Matter of Estate of Burgess

The issue presented on appeal is whether Mrs. Burgess's holographic codicil validly exercised the power of appointment Dr. Burgess granted to Mrs. Burgess in the Marital Trust. The trial court, after holding an evidentiary hearing, determined that Mrs. Burgess had validly exercised the *Page 1394 power referred to in the Marital Trust. The majority reverses the trial court's decision under what I believe is a hypertechnical application of the law, which effectively contravenes the intent of both Dr. Burgess and his wife as expressed in their donative instruments.

The relevant provision of the Marital Trust states:

Upon the death of Mala P. Burgess, the remaining principal, including any uncollected and/or undistributed income shall be paid over . . . [to such] appointees, including her estate, and in any proportions and in any manner as she shall direct by Will in expressly intending to exercise this power by making specific reference therein to said power.

The trial court concluded that Mrs. Burgess intended to exercise the power of appointment granted to her under the Marital Trust. The court based this conclusion on subsidiary findings that the word "trust," written and underlined twice in the codicil, could only refer to the Marital Trust, based upon its contents and the surrounding facts and circumstances; Mrs. Burgess had expressed an intent to exercise her power of appointment by the codicil; and "[o]ne full page of Decedent Mala P. Burgess' Codicil was dedicated to the Marital Trust and its disposition."

The majority concludes that, even if Mrs. Burgess intended to exercise the power of appointment, the exercise was invalid because she did not specifically use the words "power of appointment" in her holographic codicil. The majority correctly states that Dr. Burgess was free to place restrictions on the manner in which Mrs. Burgess could exercise the power of appointment. See In re Estate of Smith, 41 Colo. App. 366,585 P.2d 319, 321 (1978); Estate of McNeill, 463 A.2d 782, 784 (Me. 1983); Cross v. Cross, 559 S.W.2d 196, 200-01 (Mo.Ct.App. 1977); Holzbach v. United Virginia Bank, 216 Va. 482,219 S.E.2d 868, 871 (1975). They then contend Dr. Burgess placed three separate and independent restrictions on Mrs. Burgess's exercise of the power: (1) she must exercise the power by will, (2) she must expressly intend to exercise the power, and (3) she must make specific reference to the "power." They argue that even if Mrs. Burgess satisfied the first two requirements, she failed to satisfy the third. That is, she "never referred to the power." I disagree.

Dr. Burgess's restrictions are fairly read to require Mrs.
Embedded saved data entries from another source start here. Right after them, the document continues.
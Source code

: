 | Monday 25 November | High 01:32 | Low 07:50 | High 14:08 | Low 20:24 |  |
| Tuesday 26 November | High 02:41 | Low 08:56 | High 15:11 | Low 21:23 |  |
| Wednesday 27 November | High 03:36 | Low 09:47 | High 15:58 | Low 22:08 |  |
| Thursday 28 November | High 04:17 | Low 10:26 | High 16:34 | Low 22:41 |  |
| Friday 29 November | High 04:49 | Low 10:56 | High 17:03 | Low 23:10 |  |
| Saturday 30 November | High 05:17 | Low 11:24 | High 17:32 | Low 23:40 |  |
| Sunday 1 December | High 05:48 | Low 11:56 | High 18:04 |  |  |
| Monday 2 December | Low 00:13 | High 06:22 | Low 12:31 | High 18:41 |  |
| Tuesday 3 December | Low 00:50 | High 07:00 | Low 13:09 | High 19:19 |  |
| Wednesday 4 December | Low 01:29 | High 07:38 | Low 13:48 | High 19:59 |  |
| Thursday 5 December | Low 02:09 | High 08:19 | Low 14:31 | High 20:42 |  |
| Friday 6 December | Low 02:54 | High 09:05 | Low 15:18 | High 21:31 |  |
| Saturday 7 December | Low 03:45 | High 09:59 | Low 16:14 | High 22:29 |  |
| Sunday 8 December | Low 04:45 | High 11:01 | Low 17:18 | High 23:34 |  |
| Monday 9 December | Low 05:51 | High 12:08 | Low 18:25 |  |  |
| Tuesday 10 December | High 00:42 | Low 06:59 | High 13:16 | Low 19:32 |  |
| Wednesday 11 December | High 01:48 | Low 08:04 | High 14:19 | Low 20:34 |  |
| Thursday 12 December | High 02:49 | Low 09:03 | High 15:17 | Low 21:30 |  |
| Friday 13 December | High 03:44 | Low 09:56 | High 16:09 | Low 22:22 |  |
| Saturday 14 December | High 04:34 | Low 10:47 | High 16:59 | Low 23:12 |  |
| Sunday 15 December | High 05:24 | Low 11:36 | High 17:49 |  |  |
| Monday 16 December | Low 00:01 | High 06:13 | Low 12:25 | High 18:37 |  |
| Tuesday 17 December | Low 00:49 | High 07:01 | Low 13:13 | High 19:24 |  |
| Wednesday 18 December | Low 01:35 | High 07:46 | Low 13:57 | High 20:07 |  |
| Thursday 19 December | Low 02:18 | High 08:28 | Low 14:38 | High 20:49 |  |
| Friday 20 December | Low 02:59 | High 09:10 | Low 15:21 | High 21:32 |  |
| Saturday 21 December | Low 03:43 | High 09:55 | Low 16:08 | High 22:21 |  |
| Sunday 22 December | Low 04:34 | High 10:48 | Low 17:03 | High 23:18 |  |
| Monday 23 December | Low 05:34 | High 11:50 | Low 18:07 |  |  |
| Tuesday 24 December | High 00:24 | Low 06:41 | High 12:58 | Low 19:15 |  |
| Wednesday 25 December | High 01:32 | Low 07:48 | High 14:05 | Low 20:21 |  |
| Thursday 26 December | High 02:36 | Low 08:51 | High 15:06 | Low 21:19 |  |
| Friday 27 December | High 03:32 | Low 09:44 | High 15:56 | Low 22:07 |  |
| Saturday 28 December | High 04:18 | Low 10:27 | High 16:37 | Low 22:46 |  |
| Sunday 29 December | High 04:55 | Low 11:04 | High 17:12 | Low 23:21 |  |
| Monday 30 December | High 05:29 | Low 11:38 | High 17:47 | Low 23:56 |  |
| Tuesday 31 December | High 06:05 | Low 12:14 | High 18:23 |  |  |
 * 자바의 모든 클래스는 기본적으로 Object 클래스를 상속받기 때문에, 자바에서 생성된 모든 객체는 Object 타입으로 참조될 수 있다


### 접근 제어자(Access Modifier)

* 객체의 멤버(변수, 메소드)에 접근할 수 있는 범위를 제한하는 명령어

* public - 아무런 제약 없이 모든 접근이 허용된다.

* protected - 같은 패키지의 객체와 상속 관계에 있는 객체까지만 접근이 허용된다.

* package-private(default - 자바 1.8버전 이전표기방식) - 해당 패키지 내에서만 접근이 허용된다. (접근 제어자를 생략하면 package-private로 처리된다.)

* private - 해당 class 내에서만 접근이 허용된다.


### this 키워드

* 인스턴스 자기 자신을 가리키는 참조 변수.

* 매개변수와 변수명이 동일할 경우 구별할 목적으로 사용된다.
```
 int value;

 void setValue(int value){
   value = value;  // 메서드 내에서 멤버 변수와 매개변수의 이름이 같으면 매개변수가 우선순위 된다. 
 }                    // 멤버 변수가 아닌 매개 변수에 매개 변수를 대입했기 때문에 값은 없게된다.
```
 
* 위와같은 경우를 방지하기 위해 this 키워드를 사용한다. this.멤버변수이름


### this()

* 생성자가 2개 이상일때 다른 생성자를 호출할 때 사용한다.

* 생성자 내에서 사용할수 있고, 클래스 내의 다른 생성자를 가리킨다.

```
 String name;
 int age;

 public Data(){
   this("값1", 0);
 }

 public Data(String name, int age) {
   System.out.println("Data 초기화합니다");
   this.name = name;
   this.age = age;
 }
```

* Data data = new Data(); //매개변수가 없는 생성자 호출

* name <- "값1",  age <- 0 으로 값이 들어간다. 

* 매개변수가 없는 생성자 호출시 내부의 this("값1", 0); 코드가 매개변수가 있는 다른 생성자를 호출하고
Burgess to demonstrate in her will that she intended to exercise the power given to her in the Marital Trust by specifically referring to the power, not by using the magic words "power of appointment." Mrs. Burgess did specifically refer to the power by captioning the relevant portion of her codicil, "Trust" and by specifically disposing of the property subject to the power in her codicil, as found by the trial court.1 This reading is consistent with a modern approach to probate law.
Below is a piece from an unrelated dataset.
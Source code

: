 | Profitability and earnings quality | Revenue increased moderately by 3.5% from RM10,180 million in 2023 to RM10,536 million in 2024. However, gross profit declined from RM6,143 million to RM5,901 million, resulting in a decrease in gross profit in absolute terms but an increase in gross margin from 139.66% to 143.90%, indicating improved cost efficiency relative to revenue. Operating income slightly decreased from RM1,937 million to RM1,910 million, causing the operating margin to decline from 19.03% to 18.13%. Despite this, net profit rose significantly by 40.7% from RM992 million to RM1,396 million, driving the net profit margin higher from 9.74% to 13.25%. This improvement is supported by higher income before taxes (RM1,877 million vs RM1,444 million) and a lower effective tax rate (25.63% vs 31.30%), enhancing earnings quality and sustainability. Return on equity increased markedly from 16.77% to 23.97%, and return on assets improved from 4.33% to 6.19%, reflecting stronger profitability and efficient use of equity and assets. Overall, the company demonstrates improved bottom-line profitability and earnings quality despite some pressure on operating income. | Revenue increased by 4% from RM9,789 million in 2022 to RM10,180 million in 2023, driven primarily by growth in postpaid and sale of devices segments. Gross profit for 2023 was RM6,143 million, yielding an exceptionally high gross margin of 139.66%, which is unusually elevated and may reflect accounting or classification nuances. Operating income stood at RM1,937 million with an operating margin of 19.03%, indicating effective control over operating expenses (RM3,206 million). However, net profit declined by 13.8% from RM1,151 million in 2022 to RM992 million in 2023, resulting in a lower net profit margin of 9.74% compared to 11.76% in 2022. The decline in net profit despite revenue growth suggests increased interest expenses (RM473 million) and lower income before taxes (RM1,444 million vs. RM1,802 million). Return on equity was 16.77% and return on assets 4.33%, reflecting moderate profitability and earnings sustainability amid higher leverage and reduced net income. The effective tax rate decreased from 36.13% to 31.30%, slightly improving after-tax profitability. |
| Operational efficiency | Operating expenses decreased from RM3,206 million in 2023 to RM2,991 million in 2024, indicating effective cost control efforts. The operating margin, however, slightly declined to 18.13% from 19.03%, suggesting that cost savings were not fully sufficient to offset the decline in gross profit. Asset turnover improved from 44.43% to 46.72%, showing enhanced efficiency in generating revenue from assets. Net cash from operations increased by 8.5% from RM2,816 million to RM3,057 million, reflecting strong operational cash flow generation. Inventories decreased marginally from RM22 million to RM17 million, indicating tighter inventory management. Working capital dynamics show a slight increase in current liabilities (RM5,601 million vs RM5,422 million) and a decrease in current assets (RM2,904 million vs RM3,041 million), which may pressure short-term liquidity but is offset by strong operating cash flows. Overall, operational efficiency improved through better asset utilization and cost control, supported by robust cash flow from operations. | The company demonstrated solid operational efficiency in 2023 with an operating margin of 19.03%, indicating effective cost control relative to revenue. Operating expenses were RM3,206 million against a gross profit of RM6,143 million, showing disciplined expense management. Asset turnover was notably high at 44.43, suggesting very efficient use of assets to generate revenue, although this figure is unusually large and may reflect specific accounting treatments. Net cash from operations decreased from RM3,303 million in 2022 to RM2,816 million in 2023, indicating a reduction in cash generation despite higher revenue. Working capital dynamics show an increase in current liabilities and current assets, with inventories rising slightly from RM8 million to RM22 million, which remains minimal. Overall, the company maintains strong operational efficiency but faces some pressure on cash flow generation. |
The Utah Uniform Probate Code simplifies the execution of wills and its intent is to "validate the will whenever possible." Editorial Board Comment, Utah Code Ann. § 75-2-Part 5 (1978). Accordingly, the only requirements for a valid holographic will are that the signature and material provisions be in the handwriting of the testator, see Utah Code Ann. §75-2-503 (1978), thereby allowing a layperson to make a will without enlisting the services of an attorney. Furthermore, Utah Code Ann. § 75-2-603 (1978) gives priority to the testator's intent over formal rules of construction: *Page 1395 "[t]he intention of a testator as expressed in his will controls the legal effect of his dispositions." The code's approach attempts to eliminate unnecessary ritualistic formality and magic words and is directed toward giving effect to what the testator intends. For example, Utah Code Ann. §75-2-610 (1978) provides:

A general residuary clause in a will, or a will making general disposition of all of the testator's property, does not exercise a power of appointment held by the testator unless specific reference is made to the power or there is some other indication of intention to include the property subject to the power.
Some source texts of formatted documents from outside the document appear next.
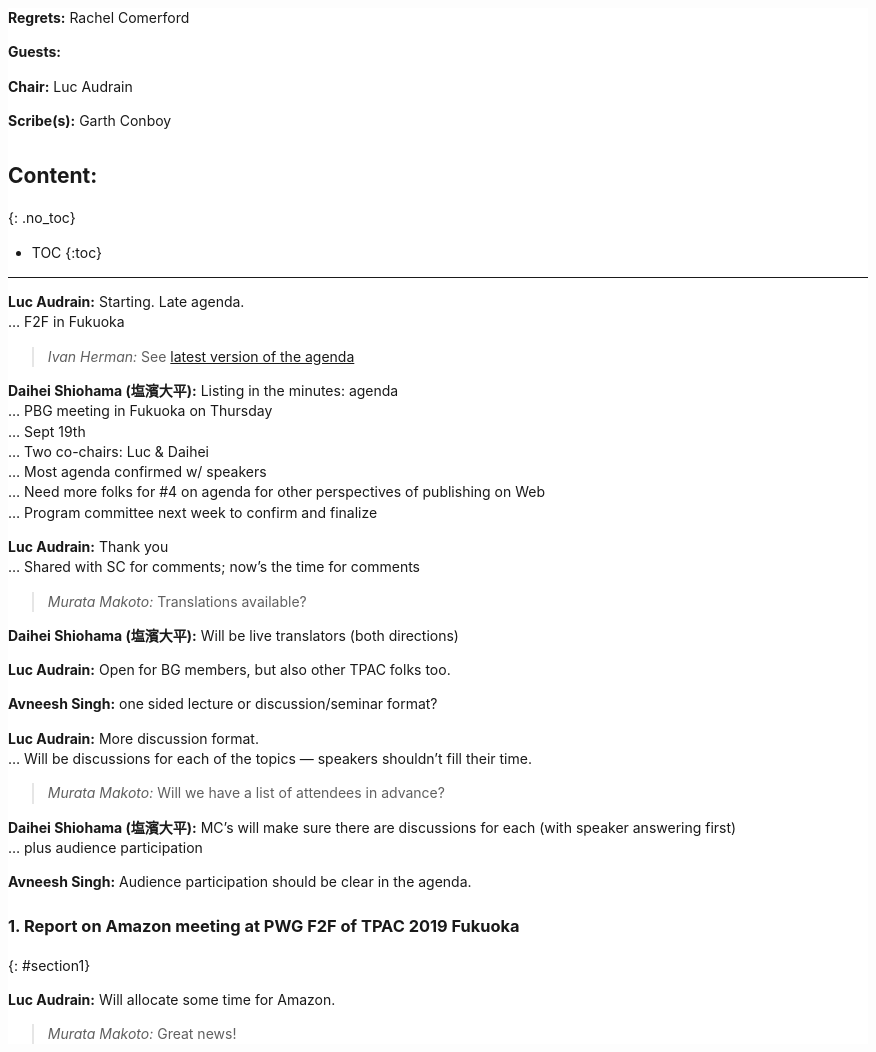 **Regrets:** Rachel Comerford

**Guests:** 

**Chair:** Luc Audrain

**Scribe(s):** Garth Conboy

## Content:
{: .no_toc}

* TOC
{:toc}
---


**Luc Audrain:** Starting. Late agenda.  
… F2F in Fukuoka  

> *Ivan Herman:* See [latest version of the agenda](https://lists.w3.org/Archives/Public/public-publishing-sc/2019Aug/att-0017/0808Update_Agenda_TPAC_Fukuoka_PBG_F2F_Confefrence_2_.docx)

**Daihei Shiohama (塩濱大平):** Listing in the minutes: agenda  
… PBG meeting in Fukuoka on Thursday  
… Sept 19th  
… Two co-chairs: Luc & Daihei  
… Most agenda confirmed w/ speakers  
… Need more folks for #4 on agenda for other perspectives of publishing on Web  
… Program committee next week to confirm and finalize  

**Luc Audrain:** Thank you  
… Shared with SC for comments; now’s the time for comments  

> *Murata Makoto:* Translations available?

**Daihei Shiohama (塩濱大平):** Will be live translators (both directions)  

**Luc Audrain:** Open for BG members, but also other TPAC folks too.  

**Avneesh Singh:** one sided lecture or discussion/seminar format?  

**Luc Audrain:** More discussion format.  
… Will be discussions for each of the topics — speakers shouldn’t fill their time.  

> *Murata Makoto:* Will we have a list of attendees in advance?

**Daihei Shiohama (塩濱大平):** MC’s will make sure there are discussions for each (with speaker answering first)  
… plus audience participation  

**Avneesh Singh:** Audience participation should be clear in the agenda.  

### 1. Report on Amazon meeting at PWG F2F of TPAC 2019 Fukuoka
{: #section1}

**Luc Audrain:** Will allocate some time for Amazon.  

> *Murata Makoto:* Great news!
Id. (emphasis added). Thus, specific reference to a power of appointment in a general testamentary disposition is required merely to demonstrate the testator intended to exercise the power, and specific reference is not even required where there is some other indication of intention. The words "power of appointment" are not necessary to demonstrate such intent.

Where the donor of the power intends to impose requirements other than an indication of the donee's intent to exercise the power, the donor's requirements control over section 75-2-610.See section 75-2-603. Contrary to the majority's view, Dr. Burgess stated no intent to require more than that Mrs. Burgess purposefully exercise the power by referring to it.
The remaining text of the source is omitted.